__WHAT IS REQUIRED__
Go through the data below. List every line that holds the word "flex".

** RECORDS SHOWN follows **

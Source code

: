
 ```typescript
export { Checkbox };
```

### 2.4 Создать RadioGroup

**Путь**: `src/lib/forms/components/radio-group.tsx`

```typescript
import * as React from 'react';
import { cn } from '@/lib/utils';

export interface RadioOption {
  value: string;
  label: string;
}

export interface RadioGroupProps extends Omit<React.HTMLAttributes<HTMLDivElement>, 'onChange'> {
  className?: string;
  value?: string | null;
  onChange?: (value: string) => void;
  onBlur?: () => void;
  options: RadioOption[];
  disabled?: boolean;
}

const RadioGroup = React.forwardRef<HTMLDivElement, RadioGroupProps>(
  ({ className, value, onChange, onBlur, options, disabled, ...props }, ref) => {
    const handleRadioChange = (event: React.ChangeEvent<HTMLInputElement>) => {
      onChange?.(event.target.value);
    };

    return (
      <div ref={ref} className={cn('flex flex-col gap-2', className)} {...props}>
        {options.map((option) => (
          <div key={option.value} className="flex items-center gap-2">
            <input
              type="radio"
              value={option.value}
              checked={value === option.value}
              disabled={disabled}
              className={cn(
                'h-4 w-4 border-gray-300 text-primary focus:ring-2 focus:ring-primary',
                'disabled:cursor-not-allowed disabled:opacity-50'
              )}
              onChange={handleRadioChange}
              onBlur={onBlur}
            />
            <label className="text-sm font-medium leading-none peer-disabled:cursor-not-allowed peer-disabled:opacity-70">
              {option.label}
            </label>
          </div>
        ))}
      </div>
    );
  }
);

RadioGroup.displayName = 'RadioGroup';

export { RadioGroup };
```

** End of RECORDS SHOWN **

__SOLUTION TO THE EXERCISE__
      <div ref={ref} className={cn('flex flex-col gap-2', className)} {...props}>
          <div key={option.value} className="flex items-center gap-2">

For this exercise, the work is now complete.